TASK BRIEF:
Records follow. Copy every line with "docstrings".

THE RECORDS:

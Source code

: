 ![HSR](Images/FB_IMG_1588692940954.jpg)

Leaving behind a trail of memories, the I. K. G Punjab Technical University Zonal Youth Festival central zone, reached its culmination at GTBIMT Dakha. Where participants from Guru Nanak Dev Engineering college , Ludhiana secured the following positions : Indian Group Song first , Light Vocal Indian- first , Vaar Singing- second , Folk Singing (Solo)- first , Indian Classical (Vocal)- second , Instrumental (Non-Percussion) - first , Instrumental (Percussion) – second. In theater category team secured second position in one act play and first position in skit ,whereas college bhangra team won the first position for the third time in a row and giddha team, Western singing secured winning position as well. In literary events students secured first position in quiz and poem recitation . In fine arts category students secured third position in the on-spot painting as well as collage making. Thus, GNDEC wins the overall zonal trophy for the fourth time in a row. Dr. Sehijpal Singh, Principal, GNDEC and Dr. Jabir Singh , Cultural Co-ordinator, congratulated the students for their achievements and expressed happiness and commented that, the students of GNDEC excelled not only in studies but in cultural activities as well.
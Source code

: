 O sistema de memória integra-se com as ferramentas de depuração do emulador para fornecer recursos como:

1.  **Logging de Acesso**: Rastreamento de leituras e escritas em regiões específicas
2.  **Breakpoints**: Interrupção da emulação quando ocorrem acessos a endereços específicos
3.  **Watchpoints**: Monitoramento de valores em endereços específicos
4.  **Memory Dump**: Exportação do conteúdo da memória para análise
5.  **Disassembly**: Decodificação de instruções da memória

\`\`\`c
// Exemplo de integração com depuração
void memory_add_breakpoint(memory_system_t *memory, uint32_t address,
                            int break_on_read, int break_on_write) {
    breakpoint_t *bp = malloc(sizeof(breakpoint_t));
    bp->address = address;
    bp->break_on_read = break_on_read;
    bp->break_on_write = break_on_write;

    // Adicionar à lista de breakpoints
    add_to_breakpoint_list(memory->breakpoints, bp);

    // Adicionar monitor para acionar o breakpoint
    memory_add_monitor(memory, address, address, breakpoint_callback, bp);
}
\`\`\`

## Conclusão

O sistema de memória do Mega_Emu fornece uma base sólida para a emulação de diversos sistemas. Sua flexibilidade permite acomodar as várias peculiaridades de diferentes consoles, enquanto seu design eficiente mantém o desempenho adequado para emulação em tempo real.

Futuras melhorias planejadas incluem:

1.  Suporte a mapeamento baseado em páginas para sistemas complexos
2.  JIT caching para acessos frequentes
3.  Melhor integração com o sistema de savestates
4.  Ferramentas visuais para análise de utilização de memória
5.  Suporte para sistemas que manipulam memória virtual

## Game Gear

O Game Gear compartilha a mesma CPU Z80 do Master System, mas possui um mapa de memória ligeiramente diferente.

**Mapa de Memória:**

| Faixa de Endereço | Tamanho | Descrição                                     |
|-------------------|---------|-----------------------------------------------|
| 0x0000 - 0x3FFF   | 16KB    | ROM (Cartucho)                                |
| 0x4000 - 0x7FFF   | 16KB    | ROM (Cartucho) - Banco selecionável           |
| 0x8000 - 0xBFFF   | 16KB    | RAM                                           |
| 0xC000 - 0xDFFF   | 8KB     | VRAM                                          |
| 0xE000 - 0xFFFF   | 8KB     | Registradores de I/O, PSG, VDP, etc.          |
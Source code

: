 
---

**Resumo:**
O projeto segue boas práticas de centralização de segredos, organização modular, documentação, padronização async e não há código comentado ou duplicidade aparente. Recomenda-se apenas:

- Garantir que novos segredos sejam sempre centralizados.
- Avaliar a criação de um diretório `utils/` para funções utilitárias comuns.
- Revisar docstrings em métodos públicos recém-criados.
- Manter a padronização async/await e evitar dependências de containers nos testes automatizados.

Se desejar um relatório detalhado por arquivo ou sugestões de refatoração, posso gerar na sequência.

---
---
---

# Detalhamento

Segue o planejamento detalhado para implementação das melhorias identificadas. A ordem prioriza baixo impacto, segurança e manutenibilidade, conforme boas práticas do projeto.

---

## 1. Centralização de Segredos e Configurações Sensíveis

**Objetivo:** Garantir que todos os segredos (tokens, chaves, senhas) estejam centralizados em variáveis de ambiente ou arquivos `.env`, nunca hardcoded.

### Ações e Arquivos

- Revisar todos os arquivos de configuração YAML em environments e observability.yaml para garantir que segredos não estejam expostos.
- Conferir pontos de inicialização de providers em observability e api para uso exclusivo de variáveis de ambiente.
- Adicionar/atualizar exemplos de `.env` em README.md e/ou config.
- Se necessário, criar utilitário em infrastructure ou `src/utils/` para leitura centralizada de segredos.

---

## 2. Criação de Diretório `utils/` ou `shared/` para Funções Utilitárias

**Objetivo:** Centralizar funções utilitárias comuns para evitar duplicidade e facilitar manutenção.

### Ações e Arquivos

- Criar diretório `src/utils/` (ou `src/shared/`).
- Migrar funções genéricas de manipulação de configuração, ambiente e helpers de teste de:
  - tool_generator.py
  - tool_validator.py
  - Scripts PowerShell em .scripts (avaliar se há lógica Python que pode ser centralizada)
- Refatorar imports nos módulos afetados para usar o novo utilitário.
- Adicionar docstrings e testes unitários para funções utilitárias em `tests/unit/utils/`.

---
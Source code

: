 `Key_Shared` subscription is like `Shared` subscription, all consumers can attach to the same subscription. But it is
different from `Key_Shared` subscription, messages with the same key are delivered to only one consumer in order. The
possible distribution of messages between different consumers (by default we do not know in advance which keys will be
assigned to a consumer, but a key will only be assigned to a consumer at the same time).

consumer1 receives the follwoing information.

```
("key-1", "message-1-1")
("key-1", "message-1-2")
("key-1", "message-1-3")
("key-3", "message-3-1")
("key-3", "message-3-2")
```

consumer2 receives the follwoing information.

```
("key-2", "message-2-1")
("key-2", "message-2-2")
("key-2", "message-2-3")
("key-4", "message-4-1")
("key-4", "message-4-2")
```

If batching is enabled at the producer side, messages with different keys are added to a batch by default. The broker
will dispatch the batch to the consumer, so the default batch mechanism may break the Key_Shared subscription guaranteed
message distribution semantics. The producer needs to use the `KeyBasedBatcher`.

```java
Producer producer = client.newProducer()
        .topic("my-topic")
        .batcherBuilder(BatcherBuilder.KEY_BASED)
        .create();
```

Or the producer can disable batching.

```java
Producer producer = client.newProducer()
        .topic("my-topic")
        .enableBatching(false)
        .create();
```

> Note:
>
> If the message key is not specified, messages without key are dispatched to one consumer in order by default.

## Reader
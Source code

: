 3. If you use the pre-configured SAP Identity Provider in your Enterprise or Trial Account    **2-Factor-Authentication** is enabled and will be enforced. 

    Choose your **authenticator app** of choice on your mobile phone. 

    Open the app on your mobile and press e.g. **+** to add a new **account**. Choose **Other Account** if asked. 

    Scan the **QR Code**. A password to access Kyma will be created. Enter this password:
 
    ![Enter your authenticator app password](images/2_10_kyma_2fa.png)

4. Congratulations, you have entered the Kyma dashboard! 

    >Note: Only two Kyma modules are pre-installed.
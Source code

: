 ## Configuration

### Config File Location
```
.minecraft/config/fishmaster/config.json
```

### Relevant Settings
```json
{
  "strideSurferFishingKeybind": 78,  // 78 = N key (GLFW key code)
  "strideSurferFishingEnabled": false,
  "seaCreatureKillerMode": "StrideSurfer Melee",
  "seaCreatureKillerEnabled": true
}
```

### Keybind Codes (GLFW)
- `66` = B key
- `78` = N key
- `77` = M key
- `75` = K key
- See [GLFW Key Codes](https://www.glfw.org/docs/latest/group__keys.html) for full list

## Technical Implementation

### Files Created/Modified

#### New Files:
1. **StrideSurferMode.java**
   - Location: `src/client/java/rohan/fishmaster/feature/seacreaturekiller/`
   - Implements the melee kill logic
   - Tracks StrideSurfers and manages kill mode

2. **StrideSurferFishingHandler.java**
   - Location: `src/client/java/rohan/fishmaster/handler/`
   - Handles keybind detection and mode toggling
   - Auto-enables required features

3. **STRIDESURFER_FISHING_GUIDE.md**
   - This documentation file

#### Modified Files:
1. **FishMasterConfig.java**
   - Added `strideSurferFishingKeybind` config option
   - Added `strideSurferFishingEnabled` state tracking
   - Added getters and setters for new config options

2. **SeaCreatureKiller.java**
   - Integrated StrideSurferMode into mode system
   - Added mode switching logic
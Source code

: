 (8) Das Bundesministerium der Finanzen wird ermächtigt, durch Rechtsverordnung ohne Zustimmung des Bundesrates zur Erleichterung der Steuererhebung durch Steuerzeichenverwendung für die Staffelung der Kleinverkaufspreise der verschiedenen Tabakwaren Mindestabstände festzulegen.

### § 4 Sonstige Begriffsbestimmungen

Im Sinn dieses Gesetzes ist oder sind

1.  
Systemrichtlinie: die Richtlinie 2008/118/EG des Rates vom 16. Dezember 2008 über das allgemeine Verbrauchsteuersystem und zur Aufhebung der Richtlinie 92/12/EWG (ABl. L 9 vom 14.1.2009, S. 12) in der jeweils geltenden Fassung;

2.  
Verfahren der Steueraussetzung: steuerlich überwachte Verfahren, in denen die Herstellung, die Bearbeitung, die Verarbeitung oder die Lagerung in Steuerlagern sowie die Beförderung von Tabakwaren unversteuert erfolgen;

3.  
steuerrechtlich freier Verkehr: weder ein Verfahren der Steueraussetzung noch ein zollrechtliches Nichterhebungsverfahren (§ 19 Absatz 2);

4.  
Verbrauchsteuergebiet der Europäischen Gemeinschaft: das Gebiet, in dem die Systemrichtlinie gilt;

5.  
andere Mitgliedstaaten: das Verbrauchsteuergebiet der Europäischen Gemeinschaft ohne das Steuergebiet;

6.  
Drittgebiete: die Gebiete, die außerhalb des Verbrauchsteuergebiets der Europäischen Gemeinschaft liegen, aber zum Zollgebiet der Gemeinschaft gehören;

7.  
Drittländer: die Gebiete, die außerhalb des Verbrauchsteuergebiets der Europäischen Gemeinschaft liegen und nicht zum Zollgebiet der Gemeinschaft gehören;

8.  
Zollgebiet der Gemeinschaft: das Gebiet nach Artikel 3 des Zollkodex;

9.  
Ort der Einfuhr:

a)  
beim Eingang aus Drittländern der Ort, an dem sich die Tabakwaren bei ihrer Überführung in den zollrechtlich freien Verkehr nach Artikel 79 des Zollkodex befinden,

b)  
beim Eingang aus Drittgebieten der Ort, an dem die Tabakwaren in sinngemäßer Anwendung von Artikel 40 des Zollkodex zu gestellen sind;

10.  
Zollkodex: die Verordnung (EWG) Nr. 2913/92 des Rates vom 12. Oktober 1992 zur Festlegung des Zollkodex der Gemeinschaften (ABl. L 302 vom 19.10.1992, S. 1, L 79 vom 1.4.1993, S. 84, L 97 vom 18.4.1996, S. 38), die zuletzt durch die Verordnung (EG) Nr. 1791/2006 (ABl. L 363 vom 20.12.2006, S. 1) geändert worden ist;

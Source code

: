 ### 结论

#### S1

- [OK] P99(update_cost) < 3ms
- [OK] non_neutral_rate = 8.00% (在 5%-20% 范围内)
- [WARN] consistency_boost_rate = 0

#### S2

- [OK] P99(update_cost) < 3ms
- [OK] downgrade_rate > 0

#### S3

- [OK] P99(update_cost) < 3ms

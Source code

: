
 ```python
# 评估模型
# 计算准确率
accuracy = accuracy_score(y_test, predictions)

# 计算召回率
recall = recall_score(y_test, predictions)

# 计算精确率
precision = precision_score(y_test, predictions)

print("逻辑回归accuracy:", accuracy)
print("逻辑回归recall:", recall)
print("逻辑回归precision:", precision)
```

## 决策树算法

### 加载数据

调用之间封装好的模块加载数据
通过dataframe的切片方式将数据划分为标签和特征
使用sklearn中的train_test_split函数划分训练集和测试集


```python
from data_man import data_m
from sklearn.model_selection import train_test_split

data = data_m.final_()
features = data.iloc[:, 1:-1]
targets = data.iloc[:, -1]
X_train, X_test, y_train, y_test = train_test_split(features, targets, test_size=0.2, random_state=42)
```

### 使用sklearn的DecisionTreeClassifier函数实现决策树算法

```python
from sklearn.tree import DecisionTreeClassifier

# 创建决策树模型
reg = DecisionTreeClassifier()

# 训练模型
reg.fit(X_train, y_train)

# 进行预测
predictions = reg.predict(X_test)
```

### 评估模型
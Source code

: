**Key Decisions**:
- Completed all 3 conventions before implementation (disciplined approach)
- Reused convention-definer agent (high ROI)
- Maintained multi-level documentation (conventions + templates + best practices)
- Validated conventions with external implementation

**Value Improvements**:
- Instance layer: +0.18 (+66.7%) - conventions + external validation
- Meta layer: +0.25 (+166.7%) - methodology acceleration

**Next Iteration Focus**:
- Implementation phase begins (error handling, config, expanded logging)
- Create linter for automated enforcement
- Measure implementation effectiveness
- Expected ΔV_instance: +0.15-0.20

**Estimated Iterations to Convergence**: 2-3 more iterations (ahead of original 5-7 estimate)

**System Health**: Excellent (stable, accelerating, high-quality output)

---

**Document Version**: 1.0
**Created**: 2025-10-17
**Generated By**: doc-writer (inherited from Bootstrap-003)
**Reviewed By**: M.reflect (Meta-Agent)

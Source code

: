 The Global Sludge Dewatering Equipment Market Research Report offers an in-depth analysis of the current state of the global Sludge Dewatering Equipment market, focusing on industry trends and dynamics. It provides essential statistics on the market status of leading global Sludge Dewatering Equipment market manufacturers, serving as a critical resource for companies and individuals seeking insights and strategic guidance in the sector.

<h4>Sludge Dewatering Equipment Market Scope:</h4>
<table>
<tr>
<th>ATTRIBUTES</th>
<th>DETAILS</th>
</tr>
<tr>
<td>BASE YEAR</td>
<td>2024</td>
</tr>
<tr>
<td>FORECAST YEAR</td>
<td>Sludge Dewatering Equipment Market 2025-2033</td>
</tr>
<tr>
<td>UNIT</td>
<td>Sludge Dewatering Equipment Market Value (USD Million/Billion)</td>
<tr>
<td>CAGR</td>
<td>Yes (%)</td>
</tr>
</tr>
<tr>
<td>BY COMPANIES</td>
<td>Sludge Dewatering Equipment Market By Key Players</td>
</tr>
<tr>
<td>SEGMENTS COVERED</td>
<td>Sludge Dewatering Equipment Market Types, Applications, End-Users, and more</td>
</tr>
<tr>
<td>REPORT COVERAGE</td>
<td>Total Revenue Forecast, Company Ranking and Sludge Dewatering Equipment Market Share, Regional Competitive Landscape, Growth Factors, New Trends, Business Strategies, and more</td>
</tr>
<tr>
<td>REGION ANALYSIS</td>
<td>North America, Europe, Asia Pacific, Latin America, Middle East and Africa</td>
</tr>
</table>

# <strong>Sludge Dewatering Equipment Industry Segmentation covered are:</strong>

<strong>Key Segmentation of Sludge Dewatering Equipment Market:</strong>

RESULT FOR THIS TASK:
- Revisar docstrings em métodos públicos recém-criados.
- Adicionar docstrings e testes unitários para funções utilitárias em `tests/unit/utils/`.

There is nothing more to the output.